Task item: Your answer must hold only the lines below from the line containing "Dimer NO on" through the line containing "H$_2$O on TiO$_2$ anatase", each reproduced exactly.

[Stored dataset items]
»»

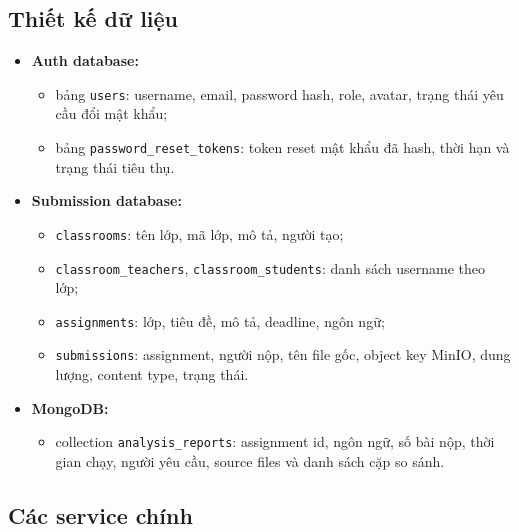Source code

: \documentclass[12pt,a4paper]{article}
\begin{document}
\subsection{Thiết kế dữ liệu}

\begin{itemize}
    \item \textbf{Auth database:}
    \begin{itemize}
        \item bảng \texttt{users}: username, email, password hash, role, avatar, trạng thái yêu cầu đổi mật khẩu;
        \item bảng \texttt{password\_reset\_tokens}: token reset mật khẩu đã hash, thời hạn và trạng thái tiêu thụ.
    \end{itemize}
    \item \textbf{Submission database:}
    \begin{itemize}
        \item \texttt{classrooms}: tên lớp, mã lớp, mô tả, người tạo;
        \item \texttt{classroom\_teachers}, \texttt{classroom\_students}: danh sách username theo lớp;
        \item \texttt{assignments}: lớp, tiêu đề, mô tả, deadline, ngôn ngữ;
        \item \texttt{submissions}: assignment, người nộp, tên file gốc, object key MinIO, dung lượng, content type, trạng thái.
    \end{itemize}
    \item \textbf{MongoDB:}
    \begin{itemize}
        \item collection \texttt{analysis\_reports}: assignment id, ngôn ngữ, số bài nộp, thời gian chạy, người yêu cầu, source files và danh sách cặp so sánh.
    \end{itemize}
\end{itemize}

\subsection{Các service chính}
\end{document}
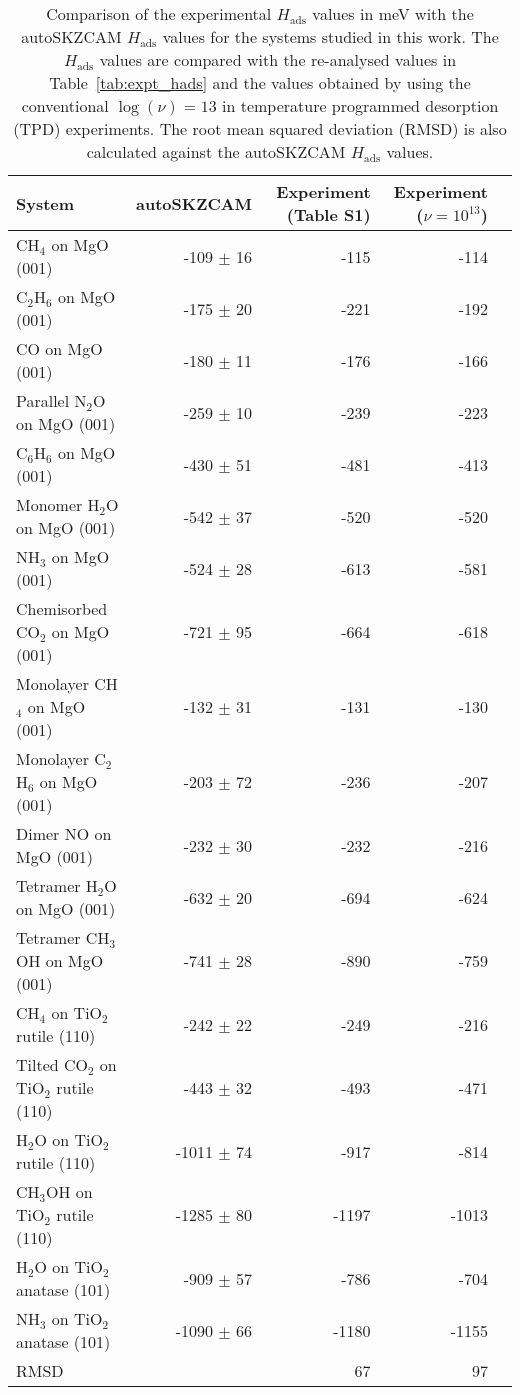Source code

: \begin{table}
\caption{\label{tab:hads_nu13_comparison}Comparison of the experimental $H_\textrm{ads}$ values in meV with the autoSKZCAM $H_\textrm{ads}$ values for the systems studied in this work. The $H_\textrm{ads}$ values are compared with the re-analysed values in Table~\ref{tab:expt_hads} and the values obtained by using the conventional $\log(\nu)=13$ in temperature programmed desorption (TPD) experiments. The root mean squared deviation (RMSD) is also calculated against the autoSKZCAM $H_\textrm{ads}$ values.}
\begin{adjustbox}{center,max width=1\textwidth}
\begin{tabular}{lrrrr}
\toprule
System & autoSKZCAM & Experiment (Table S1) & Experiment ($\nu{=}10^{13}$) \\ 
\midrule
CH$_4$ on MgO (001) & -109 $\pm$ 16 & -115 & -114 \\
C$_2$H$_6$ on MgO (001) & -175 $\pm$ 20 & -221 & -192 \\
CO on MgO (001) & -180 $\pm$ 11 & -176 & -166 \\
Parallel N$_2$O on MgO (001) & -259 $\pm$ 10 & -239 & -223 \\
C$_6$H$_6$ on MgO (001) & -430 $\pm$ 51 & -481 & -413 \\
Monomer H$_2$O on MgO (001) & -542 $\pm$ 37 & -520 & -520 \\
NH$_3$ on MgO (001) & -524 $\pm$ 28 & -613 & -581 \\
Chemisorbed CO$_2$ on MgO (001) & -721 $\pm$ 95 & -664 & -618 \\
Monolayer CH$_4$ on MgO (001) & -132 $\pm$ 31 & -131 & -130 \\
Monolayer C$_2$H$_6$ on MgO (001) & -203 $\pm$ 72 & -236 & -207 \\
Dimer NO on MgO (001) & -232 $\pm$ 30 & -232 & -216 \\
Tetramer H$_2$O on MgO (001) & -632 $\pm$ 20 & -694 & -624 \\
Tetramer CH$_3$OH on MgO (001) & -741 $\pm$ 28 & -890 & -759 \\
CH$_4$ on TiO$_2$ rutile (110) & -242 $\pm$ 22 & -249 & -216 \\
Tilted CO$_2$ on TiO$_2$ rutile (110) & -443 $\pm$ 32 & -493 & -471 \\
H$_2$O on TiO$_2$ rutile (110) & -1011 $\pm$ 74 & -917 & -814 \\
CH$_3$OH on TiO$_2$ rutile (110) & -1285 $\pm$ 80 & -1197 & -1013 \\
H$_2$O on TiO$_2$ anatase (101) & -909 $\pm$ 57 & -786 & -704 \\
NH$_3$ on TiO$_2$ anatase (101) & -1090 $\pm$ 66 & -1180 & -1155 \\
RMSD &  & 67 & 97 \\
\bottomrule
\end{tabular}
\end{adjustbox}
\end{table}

««
»»

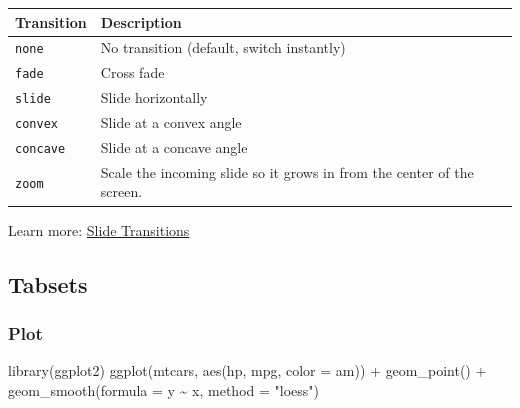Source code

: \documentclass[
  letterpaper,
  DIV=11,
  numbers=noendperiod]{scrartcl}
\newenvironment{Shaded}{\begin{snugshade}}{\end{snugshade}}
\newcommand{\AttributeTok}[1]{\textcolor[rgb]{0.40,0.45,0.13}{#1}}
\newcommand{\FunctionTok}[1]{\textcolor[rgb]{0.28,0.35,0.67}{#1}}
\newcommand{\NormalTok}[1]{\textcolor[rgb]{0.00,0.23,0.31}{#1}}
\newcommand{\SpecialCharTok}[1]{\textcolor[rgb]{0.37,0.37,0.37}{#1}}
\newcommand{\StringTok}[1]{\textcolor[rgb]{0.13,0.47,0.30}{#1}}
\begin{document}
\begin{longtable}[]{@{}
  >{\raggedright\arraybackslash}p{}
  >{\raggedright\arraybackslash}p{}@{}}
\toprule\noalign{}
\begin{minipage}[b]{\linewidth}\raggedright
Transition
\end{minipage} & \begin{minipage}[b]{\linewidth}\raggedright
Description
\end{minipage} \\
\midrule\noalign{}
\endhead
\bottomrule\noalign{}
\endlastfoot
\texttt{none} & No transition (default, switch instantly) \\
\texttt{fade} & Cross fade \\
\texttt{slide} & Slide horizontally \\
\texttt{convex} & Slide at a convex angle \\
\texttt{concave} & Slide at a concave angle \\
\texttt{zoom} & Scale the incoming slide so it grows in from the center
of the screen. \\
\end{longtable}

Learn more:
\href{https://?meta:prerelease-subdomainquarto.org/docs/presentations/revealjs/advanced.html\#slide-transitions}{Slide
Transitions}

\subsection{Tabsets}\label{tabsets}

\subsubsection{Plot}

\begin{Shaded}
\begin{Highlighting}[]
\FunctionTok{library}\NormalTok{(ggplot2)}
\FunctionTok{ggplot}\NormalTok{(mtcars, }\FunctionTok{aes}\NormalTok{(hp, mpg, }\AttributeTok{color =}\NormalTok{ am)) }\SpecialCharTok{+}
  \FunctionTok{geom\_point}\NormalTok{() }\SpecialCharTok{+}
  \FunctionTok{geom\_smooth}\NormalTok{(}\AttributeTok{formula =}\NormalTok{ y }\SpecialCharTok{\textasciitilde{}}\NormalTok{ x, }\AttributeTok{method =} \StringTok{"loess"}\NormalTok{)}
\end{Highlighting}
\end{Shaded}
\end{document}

««

Response for this exercise:
Dimer NO on MgO (001) & -232 $\pm$ 30 & -232 & -216 \\
Tetramer H$_2$O on MgO (001) & -632 $\pm$ 20 & -694 & -624 \\
Tetramer CH$_3$OH on MgO (001) & -741 $\pm$ 28 & -890 & -759 \\
CH$_4$ on TiO$_2$ rutile (110) & -242 $\pm$ 22 & -249 & -216 \\
Tilted CO$_2$ on TiO$_2$ rutile (110) & -443 $\pm$ 32 & -493 & -471 \\
H$_2$O on TiO$_2$ rutile (110) & -1011 $\pm$ 74 & -917 & -814 \\
CH$_3$OH on TiO$_2$ rutile (110) & -1285 $\pm$ 80 & -1197 & -1013 \\
H$_2$O on TiO$_2$ anatase (101) & -909 $\pm$ 57 & -786 & -704 \\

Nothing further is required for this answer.